With WWII wrecks already dumping chemical pollutants into the ocean, a climate conference in Gdynia has described the Baltic Sea as ‘a ticking time bomb’ that threatens to cause ecological disaster if warnings continue to dwell. be ignored.
Held at the Gdynia City Museum, the meeting was attended by, among others, eminent scientists and government authorities, including Deputy Marshal of the Senate Gabriela Morawska-Stanecka, Marshal of the Pomeranian Voivodeship Mieczysław Struk and Vice President of Gdynia for innovation Michał Guć.
Addressing the attendees, Guć said, “We are sitting on a ticking time bomb – we have to deal with this issue, not just talk about it.”
Although the exact figure remains unknown, it is believed that between 40,000 and 100,000 tons of potential pollutants could lie at the bottom of the Baltic, including mines, barrels of chemical waste and bombs.
While this is not an issue exclusive to Poland, researchers have warned that the country now needs to turn its words into action. However, it is also essential that other countries share the burden.
Speaking at the conference, Mieczysław Struk said: “For many years, the Pomeranian community has been trying to draw attention to the problems faced by the Baltic Sea. These shipwrecks clearly threaten the beaches of Poland, but this is not only a serious problem for our country, but for all other Baltic countries.
“Steel ships rust and release chemical compounds, including petroleum derivatives, into the ocean, and that is why it is important that the EU’s Baltic Sea Strategy includes enough funds to clean up the Baltic of these wrecks.”
Dr Benedykt Hac, an independent expert, also warned against inertia with a speech that stressed that “out of sight should not mean out of mind”.
“Just because we can’t see these wrecks doesn’t mean they aren’t there,” he said.
As it stands, the ocean is in a race against time, with scientists predicting that Luftwaffe bombs will spill their payload into the sea this decade; made from high quality steel, it is believed that artillery shells will begin to release their toxins towards the end of the century.
However, degradation of chemical-filled oil drums is already in full swing with changes in cod meat detected, albeit at non-harmful levels so far.
Around 600 wrecks dot Polish maritime waters, of which around 20 are considered to pose an environmental risk.
These include the MV Wilhelm Gustloff; Originally a cruise ship built under the Nazi “Strength through Joy” program, the sinking of the ship in 1945 resulted in the deaths of 9,400 people.
Filled with desperate civilians and wounded soldiers fleeing the Red Army, it remains the greatest sea disaster on record.
Torpedoed by the S-13, the same Soviet submarine was responsible for another sinking that was highlighted by the committee, the SS General von Steuben, a ship that was sunk in similar circumstances with the loss of 4,000 people on board.
However, the biggest threats are the Franken and the Stuttgart. The latter was in use as a hospital ship when it was hit by the first Allied air raid on Gotenhafen (now Gdynia).
Struck in the city’s harbour, she was towed out to sea to prevent the fires from spreading further, then sunk by the Germans themselves two kilometers from the dock.
Serving as a supply ship, the Franken, meanwhile, stands out as the largest wreck identified in the Bay of Gdańsk. Providing oil to battleships, U-Boats and minesweepers operating in the area, she was sunk by the Russians on April 8, 1945.

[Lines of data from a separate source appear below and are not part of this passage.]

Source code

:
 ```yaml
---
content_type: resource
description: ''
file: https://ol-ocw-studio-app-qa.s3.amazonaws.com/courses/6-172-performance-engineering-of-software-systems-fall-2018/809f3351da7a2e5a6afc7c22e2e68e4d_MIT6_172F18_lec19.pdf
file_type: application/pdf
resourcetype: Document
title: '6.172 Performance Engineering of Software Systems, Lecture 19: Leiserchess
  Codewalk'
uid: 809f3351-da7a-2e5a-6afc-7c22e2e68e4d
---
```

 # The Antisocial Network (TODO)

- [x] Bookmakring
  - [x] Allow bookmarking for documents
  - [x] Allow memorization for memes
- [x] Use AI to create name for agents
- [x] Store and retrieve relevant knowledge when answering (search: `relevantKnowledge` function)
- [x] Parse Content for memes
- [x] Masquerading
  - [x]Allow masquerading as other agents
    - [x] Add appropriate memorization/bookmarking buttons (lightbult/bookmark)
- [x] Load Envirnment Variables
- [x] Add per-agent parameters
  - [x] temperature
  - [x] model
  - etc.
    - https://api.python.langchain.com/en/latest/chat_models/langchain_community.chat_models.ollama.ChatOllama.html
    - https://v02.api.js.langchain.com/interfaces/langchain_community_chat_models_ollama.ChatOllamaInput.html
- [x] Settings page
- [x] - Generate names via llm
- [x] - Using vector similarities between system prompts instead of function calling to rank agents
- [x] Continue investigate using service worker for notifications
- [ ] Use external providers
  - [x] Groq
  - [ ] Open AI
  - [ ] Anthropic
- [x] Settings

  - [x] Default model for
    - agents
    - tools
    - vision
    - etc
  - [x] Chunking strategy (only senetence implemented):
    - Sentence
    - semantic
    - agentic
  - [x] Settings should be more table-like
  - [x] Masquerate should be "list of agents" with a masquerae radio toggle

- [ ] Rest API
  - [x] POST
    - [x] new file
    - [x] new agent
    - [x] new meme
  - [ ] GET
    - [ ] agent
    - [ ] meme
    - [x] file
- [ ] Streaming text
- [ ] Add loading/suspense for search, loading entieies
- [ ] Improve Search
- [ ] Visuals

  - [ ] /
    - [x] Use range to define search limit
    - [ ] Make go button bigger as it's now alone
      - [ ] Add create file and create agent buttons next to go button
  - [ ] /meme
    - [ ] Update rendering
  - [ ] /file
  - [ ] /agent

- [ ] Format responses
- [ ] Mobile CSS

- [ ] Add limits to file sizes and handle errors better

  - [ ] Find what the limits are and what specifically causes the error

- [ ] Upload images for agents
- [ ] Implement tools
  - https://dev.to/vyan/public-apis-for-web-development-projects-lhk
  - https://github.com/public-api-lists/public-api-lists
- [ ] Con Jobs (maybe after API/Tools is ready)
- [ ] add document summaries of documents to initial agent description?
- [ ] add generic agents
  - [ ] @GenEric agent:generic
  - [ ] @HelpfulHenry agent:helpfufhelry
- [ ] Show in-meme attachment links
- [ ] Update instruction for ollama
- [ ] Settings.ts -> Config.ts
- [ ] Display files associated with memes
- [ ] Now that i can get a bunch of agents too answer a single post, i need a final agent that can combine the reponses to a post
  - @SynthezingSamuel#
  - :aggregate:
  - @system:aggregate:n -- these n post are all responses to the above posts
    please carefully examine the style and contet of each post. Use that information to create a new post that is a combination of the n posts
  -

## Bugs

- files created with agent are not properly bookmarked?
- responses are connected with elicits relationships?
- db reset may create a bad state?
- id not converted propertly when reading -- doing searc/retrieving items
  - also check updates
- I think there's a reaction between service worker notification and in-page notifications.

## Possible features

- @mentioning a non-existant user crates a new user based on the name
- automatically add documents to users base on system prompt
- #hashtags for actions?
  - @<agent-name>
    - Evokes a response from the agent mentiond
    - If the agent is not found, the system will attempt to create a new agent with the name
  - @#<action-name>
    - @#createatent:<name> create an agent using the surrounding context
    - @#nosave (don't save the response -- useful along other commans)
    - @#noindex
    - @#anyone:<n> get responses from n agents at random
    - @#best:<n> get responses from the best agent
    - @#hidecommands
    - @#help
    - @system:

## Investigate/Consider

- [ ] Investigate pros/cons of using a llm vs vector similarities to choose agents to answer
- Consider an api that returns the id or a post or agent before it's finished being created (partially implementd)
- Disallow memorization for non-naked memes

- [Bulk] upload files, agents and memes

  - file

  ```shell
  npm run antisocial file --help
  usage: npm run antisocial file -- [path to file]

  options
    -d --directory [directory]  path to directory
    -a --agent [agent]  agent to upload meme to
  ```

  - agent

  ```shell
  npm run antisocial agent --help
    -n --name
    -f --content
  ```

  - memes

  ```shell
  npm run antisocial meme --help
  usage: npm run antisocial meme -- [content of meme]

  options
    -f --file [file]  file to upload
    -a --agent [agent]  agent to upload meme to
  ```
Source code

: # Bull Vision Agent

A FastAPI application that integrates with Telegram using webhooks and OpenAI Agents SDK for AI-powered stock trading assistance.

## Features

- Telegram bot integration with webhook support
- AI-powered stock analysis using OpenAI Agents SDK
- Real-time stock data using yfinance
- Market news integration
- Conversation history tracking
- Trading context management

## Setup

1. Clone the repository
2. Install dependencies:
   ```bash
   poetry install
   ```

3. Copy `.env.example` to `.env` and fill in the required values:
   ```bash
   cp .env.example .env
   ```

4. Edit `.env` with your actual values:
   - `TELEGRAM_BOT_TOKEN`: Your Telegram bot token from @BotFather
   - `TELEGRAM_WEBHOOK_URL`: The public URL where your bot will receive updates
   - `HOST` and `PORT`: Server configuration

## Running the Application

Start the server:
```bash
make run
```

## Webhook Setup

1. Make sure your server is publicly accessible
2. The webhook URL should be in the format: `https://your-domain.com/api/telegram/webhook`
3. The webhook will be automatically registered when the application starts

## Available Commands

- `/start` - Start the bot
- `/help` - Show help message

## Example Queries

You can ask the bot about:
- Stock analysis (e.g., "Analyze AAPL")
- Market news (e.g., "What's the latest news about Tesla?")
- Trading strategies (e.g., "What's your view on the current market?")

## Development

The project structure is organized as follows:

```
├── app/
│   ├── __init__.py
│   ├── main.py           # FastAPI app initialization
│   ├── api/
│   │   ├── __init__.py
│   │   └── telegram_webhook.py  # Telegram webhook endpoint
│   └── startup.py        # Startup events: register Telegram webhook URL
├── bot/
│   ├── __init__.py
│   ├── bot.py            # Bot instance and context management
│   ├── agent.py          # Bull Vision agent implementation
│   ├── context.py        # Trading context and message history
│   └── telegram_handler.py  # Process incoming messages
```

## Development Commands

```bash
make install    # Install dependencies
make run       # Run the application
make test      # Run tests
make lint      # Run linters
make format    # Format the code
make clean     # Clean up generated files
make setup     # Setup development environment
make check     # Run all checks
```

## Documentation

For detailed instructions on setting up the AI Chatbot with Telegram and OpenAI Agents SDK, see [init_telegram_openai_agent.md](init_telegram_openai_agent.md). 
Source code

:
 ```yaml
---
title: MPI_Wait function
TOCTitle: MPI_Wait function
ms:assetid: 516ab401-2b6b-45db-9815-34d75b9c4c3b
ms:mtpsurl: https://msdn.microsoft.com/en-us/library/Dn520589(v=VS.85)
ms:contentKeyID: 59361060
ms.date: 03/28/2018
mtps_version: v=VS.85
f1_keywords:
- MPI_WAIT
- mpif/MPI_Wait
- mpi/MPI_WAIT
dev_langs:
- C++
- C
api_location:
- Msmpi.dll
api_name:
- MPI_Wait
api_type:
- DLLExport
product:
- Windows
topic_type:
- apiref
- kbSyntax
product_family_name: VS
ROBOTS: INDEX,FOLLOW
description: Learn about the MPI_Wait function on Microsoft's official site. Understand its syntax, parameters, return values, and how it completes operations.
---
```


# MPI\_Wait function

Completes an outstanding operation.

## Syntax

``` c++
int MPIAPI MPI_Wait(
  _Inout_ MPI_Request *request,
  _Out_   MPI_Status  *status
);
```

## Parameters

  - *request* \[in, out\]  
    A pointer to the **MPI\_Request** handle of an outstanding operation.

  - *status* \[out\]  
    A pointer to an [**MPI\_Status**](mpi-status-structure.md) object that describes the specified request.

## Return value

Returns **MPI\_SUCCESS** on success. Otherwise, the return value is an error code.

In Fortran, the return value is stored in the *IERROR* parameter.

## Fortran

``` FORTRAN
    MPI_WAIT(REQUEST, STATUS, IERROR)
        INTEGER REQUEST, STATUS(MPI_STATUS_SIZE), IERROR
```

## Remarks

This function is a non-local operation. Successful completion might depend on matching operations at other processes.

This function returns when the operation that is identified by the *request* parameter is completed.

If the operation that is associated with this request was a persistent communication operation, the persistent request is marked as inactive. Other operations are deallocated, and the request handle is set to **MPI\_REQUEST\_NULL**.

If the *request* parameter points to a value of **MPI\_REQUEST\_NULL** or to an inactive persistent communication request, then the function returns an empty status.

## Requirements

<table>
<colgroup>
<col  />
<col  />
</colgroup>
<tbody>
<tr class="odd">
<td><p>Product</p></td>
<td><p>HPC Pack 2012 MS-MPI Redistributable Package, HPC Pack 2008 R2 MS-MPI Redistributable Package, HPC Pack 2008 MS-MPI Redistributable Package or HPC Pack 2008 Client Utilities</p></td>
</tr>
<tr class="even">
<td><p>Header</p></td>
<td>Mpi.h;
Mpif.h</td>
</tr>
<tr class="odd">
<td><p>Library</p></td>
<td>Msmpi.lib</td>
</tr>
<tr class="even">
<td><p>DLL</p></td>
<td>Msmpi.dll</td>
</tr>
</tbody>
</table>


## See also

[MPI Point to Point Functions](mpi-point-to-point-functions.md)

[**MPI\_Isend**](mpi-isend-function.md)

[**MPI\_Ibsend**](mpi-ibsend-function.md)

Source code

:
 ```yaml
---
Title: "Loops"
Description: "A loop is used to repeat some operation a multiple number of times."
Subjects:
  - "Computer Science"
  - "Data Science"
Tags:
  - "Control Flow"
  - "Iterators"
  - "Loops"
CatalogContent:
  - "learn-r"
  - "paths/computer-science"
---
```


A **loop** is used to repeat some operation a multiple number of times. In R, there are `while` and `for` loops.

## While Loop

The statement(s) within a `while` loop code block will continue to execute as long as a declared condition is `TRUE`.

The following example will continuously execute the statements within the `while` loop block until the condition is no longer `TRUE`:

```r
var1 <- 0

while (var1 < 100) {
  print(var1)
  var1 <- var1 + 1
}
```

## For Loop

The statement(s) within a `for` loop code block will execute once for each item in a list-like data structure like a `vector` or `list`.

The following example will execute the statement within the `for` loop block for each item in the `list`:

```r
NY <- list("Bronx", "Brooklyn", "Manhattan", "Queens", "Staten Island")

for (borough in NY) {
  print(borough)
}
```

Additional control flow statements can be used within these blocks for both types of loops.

Although estimates vary widely, there are claims that its storage areas could still hold up to 3,000 tons of fuel and up to 1,000 tons of other petroleum-related products. Due to rupture in the near future, environmentalists have cited the Franken as a priority.
Moreover, the problem of “military waste” was further aggravated by the Soviet Union’s use of the Baltic Sea as a dumping ground – resulting from agreements with the West, the Soviets are known to have dumped several tons of weapons in the sea in the 1950s, however, the exact locations of these sites remain largely a mystery.
What is known in fact is that taken as a whole, this abandoned detritus represents a tangible threat not only for the ecosystem, but also for humans. In 1955, for example, more than 100 children were seriously injured after playing with a barrel that ran aground on Darłówko beach. Containing mustard gas inside, four were permanently blinded. More recently, in 1997, fishermen in Władysławowo had to be hospitalized after coming into contact with a chemical believed to be mustard gas.
Summarizing the situation, Professor Jacek Beldowski from the Institute of Oceanology of the Polish Academy of Sciences told the conference: “Our lack of funding is a problem but the threat is real. We need a real action plan in the Polish area of the Baltic Sea.
He continued, “This problem is not going to go away on its own…And it’s a matter of scale. Will all of these dangerous compounds be released at once and create an ecological disaster, or will they be released gradually? Even if we assume the most optimistic scenario, spills and pollution will still have an impact on the marine ecosystem.
“There will be fewer fish, or more sick people, and the ecosystem will weaken. Biodiversity is about to decline.